*ASSIGNMENT*. Write out every record exactly as it appears. Skip the pictures.

Pictures paired with source code:

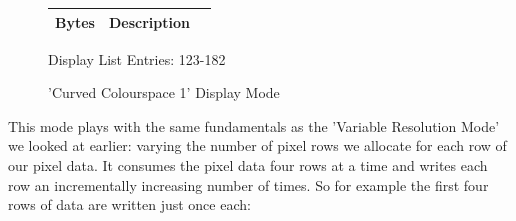 \hspace{0.1cm}
\begin{minipage}[b]{0.31\linewidth}
  \begin{figure}[H]
    {
      \setlength{\tabcolsep}{3.0pt}
      \setlength\cmidrulewidth{\heavyrulewidth} %
      \begin{adjustbox}{height=8.5cm}

        \begin{tabular}{lll}
          \toprule
          Bytes       & Description                                                         \\
          \midrule
        \end{tabular}

      \end{adjustbox}

    }\caption*{Display List Entries: 123-182}
  \end{figure}
\end{minipage}

\clearpage
\begin{figure}[H]
    \centering
    \begin{adjustbox}{width=12cm,center}
    \end{adjustbox}
\caption{'Curved Colourspace 1' Display Mode}
\end{figure}
This mode plays with the same fundamentals as the 'Variable Resolution Mode' we looked at earlier: varying
the number of pixel rows we allocate for each row of our pixel data. It consumes the pixel data four rows
at a time and writes each row an incrementally increasing number of times. So for example the first four rows
of data are written just once each:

*REPLY*.
 \hspace{0.1cm}
\begin{minipage}[b]{0.31\linewidth}
  \begin{figure}[H]
    {
      \setlength{\tabcolsep}{3.0pt}
      \setlength\cmidrulewidth{\heavyrulewidth} %
      \begin{adjustbox}{height=8.5cm}

        \begin{tabular}{lll}
          \toprule
          Bytes       & Description                                                         \\
          \midrule
        \end{tabular}

      \end{adjustbox}

    }\caption*{Display List Entries: 123-182}
  \end{figure}
\end{minipage}

\clearpage
\begin{figure}[H]
    \centering
    \begin{adjustbox}{width=12cm,center}
    \end{adjustbox}
\caption{'Curved Colourspace 1' Display Mode}
\end{figure}
This mode plays with the same fundamentals as the 'Variable Resolution Mode' we looked at earlier: varying
the number of pixel rows we allocate for each row of our pixel data. It consumes the pixel data four rows
at a time and writes each row an incrementally increasing number of times. So for example the first four rows
of data are written just once each:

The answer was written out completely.